At Prayer Meeting the ghostly smell of dry-cleaning fluid mingled with Mrs. Jordan’s cologne. “Pray for me to accept this cross without complaint,” Sister Myra said. Accept what cross? Ian hadn’t been listening. He bowed his head and felt the silence wrap around him like a clean, cool sheet that you reach for in your sleep halfway through a hot night.

“For our Sister Myra,” Reverend Emmett said at last.

“Amen.”

“Any other prayers, any other prayers …”

In a row toward the rear, Sister Bertha stood up. “I am troubled in my heart for another person tonight,” she said. She spoke pointedly to the empty chair in front of her. “I know of someone here who seems to be experiencing a serious difficulty. I was waiting to see if he’d ask for our prayers but so far he hasn’t.”

He? There were only three men present: Reverend Emmett, Brother Kenneth, and Ian.

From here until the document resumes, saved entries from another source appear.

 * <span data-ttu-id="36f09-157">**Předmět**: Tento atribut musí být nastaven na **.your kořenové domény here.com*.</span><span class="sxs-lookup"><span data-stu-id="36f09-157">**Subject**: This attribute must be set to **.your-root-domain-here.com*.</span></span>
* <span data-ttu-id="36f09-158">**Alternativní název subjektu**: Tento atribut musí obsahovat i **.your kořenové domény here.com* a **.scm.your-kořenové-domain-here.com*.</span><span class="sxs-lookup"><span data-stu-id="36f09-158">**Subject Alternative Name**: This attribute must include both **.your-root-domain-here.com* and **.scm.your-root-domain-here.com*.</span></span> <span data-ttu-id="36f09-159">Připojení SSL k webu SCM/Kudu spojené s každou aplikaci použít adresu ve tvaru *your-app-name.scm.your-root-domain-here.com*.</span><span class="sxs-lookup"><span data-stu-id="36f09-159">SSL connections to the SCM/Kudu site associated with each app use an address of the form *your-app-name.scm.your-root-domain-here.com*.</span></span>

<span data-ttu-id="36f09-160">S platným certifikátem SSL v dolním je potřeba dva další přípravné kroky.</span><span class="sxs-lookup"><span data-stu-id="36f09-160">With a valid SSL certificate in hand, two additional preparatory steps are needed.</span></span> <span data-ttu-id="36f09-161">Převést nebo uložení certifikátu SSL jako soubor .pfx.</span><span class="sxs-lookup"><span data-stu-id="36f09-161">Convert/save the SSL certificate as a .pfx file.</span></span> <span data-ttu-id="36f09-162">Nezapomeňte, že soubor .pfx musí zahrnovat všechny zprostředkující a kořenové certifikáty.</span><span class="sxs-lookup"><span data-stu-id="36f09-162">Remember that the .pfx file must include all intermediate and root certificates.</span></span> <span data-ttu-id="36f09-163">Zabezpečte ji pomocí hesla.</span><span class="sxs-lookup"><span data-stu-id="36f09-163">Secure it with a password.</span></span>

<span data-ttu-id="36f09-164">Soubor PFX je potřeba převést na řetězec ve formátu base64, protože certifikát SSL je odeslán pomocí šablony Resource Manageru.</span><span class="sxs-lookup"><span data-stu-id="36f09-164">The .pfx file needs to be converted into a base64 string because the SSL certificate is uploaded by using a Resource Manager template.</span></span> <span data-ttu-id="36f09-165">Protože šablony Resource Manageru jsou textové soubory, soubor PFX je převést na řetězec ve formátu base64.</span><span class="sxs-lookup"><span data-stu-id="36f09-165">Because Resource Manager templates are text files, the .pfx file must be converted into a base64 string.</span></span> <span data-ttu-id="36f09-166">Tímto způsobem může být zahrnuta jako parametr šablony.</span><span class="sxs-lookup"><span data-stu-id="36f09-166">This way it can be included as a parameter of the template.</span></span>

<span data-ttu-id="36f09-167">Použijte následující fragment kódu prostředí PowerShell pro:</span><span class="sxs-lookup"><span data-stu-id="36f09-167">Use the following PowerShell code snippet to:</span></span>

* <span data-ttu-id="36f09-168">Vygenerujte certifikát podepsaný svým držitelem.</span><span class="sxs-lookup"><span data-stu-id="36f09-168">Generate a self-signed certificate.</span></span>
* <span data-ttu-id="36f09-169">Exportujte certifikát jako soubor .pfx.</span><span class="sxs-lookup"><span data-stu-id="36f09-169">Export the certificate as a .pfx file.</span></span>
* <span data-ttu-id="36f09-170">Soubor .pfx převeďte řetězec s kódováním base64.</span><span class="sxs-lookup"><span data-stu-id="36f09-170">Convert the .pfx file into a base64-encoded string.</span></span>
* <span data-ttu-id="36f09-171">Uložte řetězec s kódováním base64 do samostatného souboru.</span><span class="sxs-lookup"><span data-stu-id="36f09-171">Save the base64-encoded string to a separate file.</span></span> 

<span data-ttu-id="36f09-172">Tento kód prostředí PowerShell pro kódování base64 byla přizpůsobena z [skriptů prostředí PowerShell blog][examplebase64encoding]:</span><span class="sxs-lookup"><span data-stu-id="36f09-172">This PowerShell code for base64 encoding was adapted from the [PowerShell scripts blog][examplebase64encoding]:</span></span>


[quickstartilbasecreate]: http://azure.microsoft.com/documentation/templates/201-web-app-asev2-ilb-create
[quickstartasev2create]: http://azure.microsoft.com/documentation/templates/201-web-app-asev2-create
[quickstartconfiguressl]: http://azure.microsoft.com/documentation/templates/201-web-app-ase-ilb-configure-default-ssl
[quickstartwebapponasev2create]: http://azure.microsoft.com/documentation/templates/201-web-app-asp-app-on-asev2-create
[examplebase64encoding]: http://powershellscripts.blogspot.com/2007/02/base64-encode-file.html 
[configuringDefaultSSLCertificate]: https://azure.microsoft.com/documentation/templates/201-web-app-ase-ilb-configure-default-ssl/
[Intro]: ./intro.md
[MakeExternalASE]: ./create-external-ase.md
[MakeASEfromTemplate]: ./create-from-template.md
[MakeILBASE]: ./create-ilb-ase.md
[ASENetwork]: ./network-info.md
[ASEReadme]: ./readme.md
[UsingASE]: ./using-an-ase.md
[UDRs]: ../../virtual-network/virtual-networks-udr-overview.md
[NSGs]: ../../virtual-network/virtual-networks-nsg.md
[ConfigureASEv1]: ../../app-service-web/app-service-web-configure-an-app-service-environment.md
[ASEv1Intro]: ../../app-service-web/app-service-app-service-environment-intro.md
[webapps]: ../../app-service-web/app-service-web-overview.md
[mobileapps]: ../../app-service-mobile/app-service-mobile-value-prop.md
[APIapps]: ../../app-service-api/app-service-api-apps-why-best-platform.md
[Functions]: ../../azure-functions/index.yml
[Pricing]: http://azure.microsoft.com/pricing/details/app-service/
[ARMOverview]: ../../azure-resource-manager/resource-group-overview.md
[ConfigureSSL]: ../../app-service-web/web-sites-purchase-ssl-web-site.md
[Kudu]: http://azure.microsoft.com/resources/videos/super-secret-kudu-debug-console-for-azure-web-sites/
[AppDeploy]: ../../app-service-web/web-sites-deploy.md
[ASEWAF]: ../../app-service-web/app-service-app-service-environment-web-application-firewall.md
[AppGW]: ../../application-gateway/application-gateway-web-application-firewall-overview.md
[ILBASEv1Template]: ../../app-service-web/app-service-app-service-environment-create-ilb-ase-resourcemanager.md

“I know,” Sister Bertha said, “that this person must be feeling very overworked, very beset with problems, and he’s casting about for a solution. But it doesn’t seem to occur to him that he could bring it up at Prayer Meeting.”

She sat down.

Ian’s cheeks felt hot.

Surely private detectives were sworn to secrecy, weren’t they? Just like lawyers, or doctors. Weren’t they?

Reverend Emmett looked uncertain. He said, “Well …” and glanced around at the other worshipers. His eyes did not linger noticeably on Ian, although of course he must suspect. “Does this person wish to ask for our prayers?” he said.

No response. Just a few rustles and whispers.